YOUR TASK.
Take down each entry exactly as written.

INFORMATION.
Content starts

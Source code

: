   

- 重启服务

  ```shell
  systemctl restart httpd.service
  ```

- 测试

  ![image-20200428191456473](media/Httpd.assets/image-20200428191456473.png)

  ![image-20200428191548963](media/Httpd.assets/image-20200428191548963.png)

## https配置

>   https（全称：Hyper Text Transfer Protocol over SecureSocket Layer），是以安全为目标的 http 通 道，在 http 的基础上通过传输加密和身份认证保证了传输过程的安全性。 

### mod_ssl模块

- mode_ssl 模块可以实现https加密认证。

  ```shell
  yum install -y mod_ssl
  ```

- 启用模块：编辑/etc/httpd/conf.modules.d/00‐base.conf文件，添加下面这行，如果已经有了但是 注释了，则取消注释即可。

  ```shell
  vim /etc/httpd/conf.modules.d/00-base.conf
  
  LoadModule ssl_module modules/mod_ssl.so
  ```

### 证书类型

Content ends

REPLY.
Source code

:   

- 重启服务

  ```shell
  systemctl restart httpd.service
  ```

- 测试

  ![image-20200428191456473](media/Httpd.assets/image-20200428191456473.png)

  ![image-20200428191548963](media/Httpd.assets/image-20200428191548963.png)

## https配置

>   https（全称：Hyper Text Transfer Protocol over SecureSocket Layer），是以安全为目标的 http 通 道，在 http 的基础上通过传输加密和身份认证保证了传输过程的安全性。 

### mod_ssl模块

- mode_ssl 模块可以实现https加密认证。

  ```shell
  yum install -y mod_ssl
  ```

- 启用模块：编辑/etc/httpd/conf.modules.d/00‐base.conf文件，添加下面这行，如果已经有了但是 注释了，则取消注释即可。

  ```shell
  vim /etc/httpd/conf.modules.d/00-base.conf
  
  LoadModule ssl_module modules/mod_ssl.so
  ```

### 证书类型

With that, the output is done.